**Given data**
=======

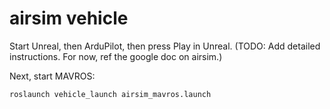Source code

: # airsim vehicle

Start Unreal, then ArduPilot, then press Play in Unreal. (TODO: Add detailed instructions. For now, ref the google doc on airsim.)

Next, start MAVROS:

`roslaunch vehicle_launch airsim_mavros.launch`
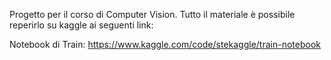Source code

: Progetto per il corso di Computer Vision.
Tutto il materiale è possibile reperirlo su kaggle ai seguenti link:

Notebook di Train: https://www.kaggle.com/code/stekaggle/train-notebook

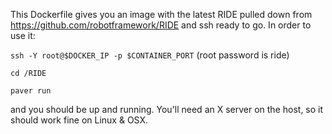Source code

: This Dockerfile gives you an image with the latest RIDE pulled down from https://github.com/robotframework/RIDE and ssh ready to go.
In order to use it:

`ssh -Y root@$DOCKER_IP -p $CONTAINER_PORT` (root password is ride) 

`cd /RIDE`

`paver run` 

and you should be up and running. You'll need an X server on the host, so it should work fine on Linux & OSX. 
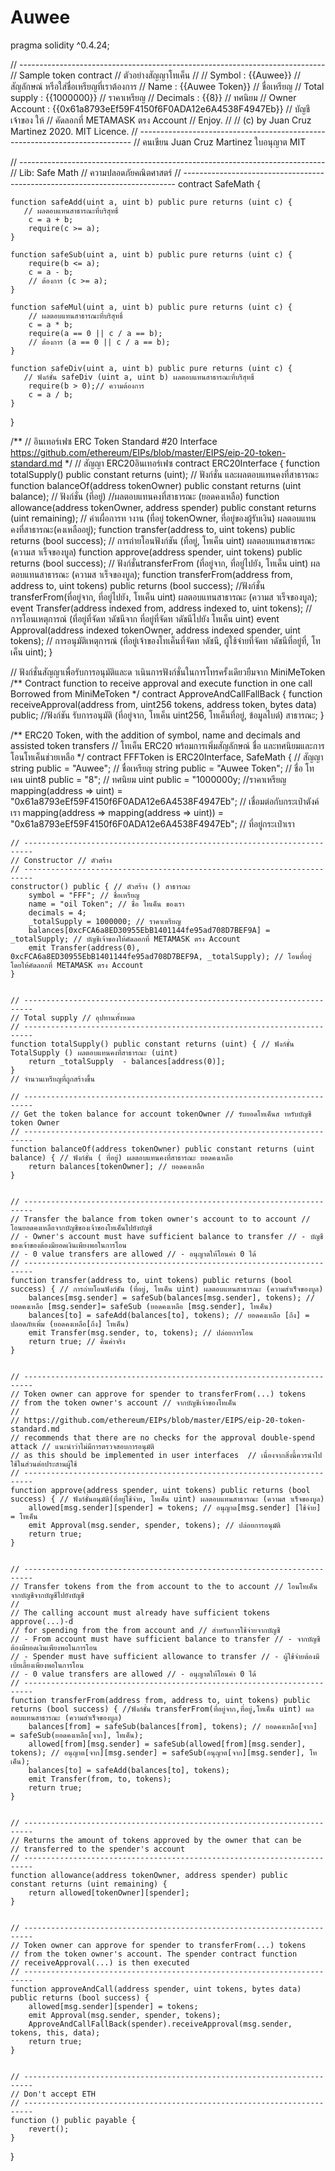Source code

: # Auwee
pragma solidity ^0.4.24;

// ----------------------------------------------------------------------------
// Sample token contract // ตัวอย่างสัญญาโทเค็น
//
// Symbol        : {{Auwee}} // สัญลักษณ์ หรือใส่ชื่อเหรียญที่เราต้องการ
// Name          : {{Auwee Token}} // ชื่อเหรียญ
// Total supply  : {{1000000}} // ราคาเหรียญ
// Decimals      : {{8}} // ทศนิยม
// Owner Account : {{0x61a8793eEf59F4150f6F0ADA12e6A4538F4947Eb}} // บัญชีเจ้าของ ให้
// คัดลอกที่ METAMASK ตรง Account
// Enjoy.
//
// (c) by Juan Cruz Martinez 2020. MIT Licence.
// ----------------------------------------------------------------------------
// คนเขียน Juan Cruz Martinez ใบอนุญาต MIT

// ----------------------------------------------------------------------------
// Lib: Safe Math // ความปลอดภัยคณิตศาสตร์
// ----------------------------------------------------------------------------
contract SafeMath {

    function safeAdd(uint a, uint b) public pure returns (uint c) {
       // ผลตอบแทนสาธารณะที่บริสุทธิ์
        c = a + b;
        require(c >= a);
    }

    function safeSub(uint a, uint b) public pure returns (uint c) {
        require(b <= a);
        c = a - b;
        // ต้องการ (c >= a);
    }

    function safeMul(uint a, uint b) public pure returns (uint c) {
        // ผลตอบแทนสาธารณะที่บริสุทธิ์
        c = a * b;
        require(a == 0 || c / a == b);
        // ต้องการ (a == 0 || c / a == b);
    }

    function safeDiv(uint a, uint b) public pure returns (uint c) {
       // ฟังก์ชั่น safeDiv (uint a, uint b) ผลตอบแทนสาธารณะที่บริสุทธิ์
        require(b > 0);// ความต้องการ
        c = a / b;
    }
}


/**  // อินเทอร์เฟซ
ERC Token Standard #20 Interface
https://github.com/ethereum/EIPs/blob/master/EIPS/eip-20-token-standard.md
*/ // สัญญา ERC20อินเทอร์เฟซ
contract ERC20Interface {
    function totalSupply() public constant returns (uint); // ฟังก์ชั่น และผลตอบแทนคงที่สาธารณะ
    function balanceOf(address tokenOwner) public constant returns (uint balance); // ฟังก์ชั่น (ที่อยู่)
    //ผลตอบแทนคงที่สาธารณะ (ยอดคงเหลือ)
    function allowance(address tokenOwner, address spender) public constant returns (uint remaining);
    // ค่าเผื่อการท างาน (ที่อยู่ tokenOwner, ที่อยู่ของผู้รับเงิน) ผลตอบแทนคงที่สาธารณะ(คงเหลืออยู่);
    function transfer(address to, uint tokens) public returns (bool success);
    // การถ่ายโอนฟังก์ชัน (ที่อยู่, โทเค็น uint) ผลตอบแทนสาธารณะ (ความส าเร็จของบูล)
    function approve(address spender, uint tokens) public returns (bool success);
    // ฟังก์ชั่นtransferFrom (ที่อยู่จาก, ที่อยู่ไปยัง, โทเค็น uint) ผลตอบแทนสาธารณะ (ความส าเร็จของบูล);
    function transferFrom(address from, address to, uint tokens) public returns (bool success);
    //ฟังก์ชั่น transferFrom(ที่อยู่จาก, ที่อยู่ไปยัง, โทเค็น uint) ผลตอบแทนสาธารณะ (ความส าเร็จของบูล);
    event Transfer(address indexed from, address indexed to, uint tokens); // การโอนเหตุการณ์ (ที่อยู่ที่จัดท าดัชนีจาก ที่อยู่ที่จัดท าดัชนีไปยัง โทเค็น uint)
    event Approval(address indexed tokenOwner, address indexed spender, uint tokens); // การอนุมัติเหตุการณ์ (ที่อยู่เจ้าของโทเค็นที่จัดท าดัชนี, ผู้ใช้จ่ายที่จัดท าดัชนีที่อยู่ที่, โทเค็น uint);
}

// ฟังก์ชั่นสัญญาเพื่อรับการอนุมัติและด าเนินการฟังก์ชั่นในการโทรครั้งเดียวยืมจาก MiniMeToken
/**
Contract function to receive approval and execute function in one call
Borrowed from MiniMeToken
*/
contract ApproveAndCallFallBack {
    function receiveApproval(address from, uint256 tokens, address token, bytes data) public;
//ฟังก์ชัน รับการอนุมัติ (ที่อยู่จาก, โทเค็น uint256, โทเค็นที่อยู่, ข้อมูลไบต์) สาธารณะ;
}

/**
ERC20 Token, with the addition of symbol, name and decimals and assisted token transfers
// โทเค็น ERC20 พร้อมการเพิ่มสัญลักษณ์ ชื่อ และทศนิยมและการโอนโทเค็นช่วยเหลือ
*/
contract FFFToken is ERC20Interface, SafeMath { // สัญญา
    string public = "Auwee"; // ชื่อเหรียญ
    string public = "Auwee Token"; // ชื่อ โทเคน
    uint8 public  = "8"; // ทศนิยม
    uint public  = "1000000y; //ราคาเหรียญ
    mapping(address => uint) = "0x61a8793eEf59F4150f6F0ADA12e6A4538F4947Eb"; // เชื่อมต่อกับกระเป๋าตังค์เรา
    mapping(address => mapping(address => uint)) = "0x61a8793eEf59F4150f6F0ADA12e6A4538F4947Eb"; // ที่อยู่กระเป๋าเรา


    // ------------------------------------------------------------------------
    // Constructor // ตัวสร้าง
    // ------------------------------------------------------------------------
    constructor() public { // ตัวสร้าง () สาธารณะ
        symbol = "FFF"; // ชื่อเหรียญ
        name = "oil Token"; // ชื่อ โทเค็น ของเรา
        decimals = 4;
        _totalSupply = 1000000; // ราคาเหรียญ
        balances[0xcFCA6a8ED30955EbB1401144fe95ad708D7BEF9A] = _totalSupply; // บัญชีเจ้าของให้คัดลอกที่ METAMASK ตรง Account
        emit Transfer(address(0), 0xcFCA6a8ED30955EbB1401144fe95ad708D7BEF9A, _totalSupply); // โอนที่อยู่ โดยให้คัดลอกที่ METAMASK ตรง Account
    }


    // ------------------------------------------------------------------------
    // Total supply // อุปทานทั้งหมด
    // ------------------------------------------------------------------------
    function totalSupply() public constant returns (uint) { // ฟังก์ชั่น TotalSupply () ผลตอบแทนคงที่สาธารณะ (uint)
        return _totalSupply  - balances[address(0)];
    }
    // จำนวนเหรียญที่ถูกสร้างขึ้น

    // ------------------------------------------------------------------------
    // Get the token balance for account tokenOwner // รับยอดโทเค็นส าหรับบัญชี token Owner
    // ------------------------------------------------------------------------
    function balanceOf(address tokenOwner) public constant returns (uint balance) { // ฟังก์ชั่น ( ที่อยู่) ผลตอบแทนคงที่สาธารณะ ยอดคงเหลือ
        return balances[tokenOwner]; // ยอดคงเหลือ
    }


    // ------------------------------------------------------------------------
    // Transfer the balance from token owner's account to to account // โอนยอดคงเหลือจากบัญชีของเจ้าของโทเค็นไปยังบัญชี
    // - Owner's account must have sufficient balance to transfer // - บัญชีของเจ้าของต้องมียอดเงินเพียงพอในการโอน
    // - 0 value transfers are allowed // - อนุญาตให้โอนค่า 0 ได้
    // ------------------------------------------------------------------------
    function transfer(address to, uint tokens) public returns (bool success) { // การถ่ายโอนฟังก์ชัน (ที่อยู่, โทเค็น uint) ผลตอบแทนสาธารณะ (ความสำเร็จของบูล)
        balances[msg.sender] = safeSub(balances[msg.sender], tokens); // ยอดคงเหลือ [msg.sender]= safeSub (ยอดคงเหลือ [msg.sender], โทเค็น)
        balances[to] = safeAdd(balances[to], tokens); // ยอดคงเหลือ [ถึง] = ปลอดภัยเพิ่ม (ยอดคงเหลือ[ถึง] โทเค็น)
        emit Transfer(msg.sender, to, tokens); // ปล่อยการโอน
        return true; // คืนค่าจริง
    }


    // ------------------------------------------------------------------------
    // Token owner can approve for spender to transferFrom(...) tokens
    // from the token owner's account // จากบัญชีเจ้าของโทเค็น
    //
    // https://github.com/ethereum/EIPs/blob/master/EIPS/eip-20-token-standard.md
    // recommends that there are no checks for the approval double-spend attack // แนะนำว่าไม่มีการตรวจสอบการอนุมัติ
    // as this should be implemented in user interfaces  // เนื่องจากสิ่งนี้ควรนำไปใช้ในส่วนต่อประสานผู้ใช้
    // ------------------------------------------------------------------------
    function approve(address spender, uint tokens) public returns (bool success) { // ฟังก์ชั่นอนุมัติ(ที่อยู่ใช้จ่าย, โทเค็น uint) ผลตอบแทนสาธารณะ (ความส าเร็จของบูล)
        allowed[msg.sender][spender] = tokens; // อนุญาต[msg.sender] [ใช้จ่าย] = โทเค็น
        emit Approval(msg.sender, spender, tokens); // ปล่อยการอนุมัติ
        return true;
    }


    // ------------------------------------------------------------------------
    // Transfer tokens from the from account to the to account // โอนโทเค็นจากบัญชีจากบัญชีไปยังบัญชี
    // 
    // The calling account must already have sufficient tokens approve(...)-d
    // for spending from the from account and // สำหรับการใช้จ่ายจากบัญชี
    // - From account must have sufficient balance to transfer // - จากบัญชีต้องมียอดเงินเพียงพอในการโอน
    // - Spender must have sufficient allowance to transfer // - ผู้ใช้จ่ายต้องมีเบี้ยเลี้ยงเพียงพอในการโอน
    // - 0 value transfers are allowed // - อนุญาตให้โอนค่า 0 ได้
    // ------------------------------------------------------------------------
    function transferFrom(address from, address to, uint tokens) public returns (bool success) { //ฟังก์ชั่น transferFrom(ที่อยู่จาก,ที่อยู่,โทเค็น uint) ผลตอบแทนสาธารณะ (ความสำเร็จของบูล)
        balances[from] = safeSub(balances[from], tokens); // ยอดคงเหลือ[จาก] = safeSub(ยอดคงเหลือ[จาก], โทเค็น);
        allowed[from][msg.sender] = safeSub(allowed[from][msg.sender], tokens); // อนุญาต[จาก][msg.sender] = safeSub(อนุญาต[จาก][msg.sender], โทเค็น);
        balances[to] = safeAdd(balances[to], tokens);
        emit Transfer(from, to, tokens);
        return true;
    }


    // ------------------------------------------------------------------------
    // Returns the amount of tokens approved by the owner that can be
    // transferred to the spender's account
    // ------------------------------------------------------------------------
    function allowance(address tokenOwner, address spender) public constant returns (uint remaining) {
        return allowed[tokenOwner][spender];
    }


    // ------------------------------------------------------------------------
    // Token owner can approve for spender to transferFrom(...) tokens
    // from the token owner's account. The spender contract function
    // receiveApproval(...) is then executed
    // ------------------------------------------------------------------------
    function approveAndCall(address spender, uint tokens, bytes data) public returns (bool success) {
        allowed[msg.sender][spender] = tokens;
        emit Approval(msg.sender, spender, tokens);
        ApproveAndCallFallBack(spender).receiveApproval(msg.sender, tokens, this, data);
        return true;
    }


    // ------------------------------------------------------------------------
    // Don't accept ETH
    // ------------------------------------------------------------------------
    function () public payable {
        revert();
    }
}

=======

**Task objective**
Starting with the first line of the data, transcribe every line exactly through the one containing "Tutto il materiale". No pictures go in.

**Your response**
Source code

: # airsim vehicle

Start Unreal, then ArduPilot, then press Play in Unreal. (TODO: Add detailed instructions. For now, ref the google doc on airsim.)

Next, start MAVROS:

`roslaunch vehicle_launch airsim_mavros.launch`
Source code

: Progetto per il corso di Computer Vision.
Tutto il materiale è possibile reperirlo su kaggle ai seguenti link:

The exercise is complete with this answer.